Stored records:
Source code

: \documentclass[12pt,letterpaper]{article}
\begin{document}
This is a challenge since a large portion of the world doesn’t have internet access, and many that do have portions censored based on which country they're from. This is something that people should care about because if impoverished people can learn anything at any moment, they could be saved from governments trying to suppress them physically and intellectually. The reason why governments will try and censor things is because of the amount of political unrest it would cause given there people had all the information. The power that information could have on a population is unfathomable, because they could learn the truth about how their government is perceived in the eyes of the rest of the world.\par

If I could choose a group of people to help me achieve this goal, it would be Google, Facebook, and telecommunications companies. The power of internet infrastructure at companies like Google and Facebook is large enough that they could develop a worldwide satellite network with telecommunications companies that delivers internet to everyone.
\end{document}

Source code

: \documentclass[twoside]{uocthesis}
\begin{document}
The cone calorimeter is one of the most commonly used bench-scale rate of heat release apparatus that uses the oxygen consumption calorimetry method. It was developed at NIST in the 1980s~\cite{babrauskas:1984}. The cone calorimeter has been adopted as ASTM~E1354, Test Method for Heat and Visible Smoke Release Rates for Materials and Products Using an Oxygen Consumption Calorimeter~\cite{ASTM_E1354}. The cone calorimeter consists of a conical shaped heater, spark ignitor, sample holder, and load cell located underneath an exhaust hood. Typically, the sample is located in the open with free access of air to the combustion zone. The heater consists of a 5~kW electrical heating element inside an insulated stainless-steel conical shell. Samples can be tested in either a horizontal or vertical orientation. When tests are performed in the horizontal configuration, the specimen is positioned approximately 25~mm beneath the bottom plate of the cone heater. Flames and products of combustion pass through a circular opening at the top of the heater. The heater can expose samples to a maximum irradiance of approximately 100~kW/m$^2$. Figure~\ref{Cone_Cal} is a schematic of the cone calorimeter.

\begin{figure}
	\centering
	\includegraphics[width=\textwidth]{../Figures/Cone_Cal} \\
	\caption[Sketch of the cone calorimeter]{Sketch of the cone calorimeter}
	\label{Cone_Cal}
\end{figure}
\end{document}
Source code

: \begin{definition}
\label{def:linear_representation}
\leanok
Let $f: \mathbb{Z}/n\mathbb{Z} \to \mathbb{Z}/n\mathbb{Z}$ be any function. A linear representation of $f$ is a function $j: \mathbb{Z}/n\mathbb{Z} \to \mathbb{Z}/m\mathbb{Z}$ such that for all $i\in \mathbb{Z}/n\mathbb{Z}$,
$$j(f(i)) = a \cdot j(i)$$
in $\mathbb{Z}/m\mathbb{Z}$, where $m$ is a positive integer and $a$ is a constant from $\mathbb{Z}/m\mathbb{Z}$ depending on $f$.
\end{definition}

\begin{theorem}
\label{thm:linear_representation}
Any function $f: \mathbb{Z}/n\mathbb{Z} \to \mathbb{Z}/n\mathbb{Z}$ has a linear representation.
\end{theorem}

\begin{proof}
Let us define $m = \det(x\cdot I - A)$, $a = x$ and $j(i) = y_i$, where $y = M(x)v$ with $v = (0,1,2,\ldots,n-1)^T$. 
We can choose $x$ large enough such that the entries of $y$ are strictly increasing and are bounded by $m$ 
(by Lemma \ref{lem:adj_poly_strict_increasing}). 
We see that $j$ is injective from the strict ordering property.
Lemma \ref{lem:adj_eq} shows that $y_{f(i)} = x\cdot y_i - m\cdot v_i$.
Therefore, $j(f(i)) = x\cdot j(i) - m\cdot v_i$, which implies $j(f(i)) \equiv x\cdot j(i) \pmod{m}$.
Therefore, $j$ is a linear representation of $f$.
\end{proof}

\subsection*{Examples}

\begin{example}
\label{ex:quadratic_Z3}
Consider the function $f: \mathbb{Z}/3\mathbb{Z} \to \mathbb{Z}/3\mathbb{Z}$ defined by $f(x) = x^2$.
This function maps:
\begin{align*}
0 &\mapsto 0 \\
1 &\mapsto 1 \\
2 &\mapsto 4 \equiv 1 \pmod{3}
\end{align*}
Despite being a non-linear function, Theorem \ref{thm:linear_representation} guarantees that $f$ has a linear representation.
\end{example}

= AIM OF THE TASK =
Where does the string "mathbb" appear in the records above? Show every line that holds it.

= TASK RESPONSE =
Let $f: \mathbb{Z}/n\mathbb{Z} \to \mathbb{Z}/n\mathbb{Z}$ be any function. A linear representation of $f$ is a function $j: \mathbb{Z}/n\mathbb{Z} \to \mathbb{Z}/m\mathbb{Z}$ such that for all $i\in \mathbb{Z}/n\mathbb{Z}$,
in $\mathbb{Z}/m\mathbb{Z}$, where $m$ is a positive integer and $a$ is a constant from $\mathbb{Z}/m\mathbb{Z}$ depending on $f$.
Any function $f: \mathbb{Z}/n\mathbb{Z} \to \mathbb{Z}/n\mathbb{Z}$ has a linear representation.
Consider the function $f: \mathbb{Z}/3\mathbb{Z} \to \mathbb{Z}/3\mathbb{Z}$ defined by $f(x) = x^2$.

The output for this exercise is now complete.